The Fudge role-playing
game system has both these attributes down pretty well. The Fudge
manual is very print friendly PDF with explicit permission to share it
with your friends. However, just
as yacc is a compiler
compiler, Fudge is really a game system system, a system for
creating game systems, so it's only part of what is needed to play a
game.
Useful software tools. One specific example is character
creation software. Creating a new character can be burdensome,
especially for a new player. Software that allows a player to select
some basic options from a menu and produce a printable, error-free
character sheet can save a lot of time.
Fourth edition Dungeons and Dragons has a character builder, but it is
a humongous piece of junk. It's proprietary, Windows-only, bulky, and
slow. For a program that merely generates printouts based on a few
user selections from some simple menus, it has some extremely
excessive system requirements (much higher than the ones they
claim). And it requires a reboot to install too. A human can produce
the same results by hand inside of a half hour, so for a computer
there is virtually no computation involved. So what is it doing? Worse
of all, the fourth edition license expressly forbids competing
character creation software, so no one can legally produce a
reasonable one. All this thing should be is a database of available
character abilities, some character sheet logic, and a postscript
printer.
I've been looking for a nearby tabletop gaming group for awhile now. I
asked people I knew. I asked around at work. I just couldn't find
anyone. Luckily, a new thing that Wizards of the Coast has been doing
is
D&D Encounters where prepared adventures are run every week
openly at local gaming stores. The purpose is for casual players or
beginners to be able to freely to play some D&D without needing
any commitment, preparation, or equipment. Characters are
pre-generated, so no spending a half hour creating some new player
characters every week.
I hopped into it
for
season two, which just started 6 weeks ago. Each weekly session is
a 1.5 to 2 hour combat encounter. I've been having fun, but honestly
it's not all that exciting compared to what a real campaign can
bring. There is no role-playing, practically no NPC interaction, no
puzzles, and no exploration. It also doesn't help that the adventures
and
characters are riddled with mistakes and very unbalanced. For an
example of unbalanced, the character I've been playing, Barcan (or
Barqan depending on where you are in the character sheet), could
be killed -- and I'm not talking about unconscious dying but
negative bloodied value dead -- by a monster critical strike in just
about every encounter so far. Every time a monster attacked me there
was a 1 in 20 chance, even at full health, that I might be done
playing for the week.
But the great part is that it got me connected to other players in my
area, which I think is the most valuable part of Encounters. One of my
fellow players was just starting a regular gaming group and invited me
to come along, so we've been playing on weekends now, with the
intention of taking turns as the DM among those who are
interested. And for a little irony, everyone except one person in the
group also works at the lab. I guess I didn't ask around enough!
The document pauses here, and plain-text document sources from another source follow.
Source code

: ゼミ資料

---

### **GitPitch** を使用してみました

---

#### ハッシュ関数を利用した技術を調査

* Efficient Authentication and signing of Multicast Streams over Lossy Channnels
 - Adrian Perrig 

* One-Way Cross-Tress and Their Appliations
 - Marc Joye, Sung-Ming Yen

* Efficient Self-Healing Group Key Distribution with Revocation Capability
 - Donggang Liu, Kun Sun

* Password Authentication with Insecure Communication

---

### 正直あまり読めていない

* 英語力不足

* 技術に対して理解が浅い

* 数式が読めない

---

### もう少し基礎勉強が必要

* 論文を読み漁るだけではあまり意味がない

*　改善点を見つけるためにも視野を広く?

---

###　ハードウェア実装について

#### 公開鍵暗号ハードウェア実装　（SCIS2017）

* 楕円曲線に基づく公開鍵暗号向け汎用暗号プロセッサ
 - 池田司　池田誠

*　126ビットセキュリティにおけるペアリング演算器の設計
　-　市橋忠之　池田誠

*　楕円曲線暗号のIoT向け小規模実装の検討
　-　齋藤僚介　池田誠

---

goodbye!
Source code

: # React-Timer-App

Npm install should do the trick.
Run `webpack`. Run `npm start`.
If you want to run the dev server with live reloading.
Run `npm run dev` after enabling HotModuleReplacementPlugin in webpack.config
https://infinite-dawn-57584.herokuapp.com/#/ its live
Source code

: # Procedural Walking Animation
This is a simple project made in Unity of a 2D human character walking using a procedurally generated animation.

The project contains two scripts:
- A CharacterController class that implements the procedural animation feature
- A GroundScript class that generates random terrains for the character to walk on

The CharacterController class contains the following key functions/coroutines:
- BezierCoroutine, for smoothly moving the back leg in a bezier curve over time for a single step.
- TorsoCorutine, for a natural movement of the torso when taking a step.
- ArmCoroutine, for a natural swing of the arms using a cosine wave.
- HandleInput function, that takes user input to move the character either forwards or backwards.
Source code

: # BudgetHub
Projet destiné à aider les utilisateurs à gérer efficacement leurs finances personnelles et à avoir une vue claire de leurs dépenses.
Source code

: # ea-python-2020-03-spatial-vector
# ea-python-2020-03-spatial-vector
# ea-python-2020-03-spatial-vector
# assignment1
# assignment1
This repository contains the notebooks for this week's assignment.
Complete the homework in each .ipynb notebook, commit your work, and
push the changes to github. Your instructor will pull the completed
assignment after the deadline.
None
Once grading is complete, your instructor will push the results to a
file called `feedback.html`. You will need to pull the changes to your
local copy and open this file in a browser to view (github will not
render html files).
So I'm going to be DMing a 4e Dungeons and Dragons campaign sometime
in the near future, and I'm quite excited about it!
Anyway, what does that have to do with drawing
a space
elevator in the GIMP? First of all, if you're one of the
players in my group who found their way here stop reading
now. You'll find out all this in the first session, so come back
after that. So, I've had this campaign idea in my head for a couple of
years now, and it involves a skyhook of sorts constructed by a
combination of careful engineering and powerful arcane magic. It
leads somewhere, not space, but somewhere. Since that somewhere
is part of the mystery I won't reveal where that is, but if the
campaign goes well I'll write about it more in the future.
When I run the first session I want to illustrate the skyhook to the
players. Show, not tell they say. I like some of the work
people
do
imitating Bob Ross in the GIMP. I've done a few of these to try
it out, and it's surprising how well it can turn out even from a
beginner. I employed this new art education to draw my skyhook for my
game. The GIMP undo history reveals how I did it,
In retrospect I should have drawn the skyhook right after I finished
those first clouds, since it's behind everything else in the
scene. Oh, and that thing on the bottom left is a twisted scar left
behind from a previous attempt at building the skyhook, but it
collapsed. It's a dangerous place to be.
A feature unique to some Lisps is the ability to compile functions
individually at any time. This could be to a bytecode or native code,
depending on the dialect and implementation. In a Lisp implementations
where compilation matters (such as
CLISP), there are typically two forms in which code can be
evaluated: a slower, unoptimized uncompiled form and a fast, efficient
compiled form. The uncompiled form would have some sort of advantage,
even if it's merely not having to spend time on compilation.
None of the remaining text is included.